▶ **Assignment**:
Report back each line of the records that contains the string "small".

▶ **Records provided**:
- - -
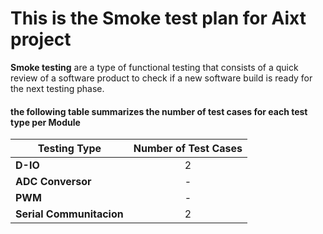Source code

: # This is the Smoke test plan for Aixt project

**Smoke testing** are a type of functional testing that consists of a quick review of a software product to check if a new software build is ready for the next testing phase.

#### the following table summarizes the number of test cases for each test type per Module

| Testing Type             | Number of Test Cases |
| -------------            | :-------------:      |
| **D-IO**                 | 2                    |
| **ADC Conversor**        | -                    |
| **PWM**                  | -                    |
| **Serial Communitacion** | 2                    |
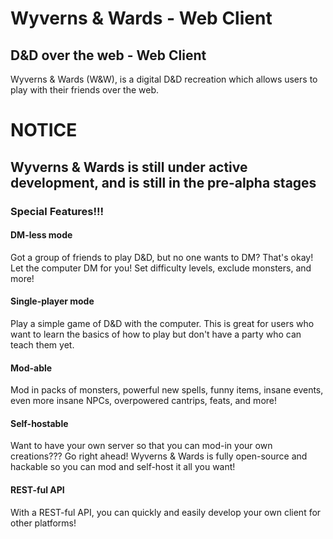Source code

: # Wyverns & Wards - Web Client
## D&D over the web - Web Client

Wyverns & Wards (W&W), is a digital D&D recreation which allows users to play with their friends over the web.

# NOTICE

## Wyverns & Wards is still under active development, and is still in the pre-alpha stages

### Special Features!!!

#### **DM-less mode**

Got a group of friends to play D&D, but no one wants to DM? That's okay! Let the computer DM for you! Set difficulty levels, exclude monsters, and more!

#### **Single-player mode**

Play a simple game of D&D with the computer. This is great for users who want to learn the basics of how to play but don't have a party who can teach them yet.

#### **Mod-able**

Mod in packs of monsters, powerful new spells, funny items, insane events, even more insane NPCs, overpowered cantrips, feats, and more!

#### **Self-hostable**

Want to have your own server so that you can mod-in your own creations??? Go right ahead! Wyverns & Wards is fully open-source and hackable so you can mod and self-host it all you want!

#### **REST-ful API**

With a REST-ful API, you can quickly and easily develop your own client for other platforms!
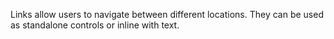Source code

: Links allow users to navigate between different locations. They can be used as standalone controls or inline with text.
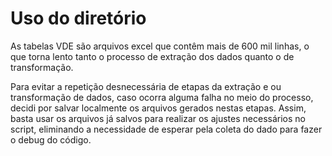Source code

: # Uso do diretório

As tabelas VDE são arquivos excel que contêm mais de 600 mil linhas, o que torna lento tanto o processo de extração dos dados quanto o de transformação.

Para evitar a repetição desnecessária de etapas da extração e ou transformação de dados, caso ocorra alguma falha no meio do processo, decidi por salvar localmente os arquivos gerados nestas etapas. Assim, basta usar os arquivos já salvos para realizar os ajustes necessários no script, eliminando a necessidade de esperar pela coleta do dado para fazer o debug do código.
- - -
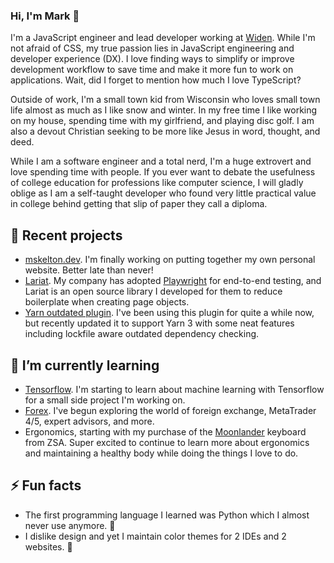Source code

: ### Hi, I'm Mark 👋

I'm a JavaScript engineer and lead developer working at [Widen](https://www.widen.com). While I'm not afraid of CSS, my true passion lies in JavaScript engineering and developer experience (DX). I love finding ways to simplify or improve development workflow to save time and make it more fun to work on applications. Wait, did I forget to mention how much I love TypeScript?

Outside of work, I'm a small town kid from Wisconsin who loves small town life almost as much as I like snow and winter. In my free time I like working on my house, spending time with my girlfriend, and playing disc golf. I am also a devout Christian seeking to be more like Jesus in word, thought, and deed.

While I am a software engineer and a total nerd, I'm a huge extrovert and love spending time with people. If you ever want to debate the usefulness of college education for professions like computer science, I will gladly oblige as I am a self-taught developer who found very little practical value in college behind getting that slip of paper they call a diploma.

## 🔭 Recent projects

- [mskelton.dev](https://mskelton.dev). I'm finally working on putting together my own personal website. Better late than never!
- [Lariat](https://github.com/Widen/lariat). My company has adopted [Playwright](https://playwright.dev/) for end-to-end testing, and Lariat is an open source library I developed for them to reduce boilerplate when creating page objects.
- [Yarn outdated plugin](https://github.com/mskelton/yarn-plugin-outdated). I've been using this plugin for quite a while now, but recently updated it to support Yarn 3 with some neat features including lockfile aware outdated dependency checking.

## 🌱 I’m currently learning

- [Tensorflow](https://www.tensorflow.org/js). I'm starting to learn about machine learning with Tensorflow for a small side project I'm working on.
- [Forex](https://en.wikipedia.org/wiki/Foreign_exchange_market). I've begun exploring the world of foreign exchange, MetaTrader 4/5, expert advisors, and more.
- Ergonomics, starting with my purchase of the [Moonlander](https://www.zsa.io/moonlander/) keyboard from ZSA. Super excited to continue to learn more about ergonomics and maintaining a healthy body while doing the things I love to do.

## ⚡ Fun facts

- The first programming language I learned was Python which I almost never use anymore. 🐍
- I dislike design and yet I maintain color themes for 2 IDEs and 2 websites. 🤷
- - -
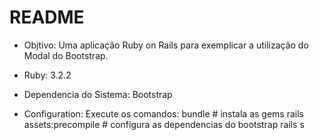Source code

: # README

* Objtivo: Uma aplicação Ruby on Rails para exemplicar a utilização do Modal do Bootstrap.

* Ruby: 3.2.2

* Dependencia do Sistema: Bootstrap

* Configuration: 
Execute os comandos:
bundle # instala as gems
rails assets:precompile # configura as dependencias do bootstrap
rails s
- - -
▶ **Exercise solution**:
Outside of work, I'm a small town kid from Wisconsin who loves small town life almost as much as I like snow and winter. In my free time I like working on my house, spending time with my girlfriend, and playing disc golf. I am also a devout Christian seeking to be more like Jesus in word, thought, and deed.
- [Tensorflow](https://www.tensorflow.org/js). I'm starting to learn about machine learning with Tensorflow for a small side project I'm working on.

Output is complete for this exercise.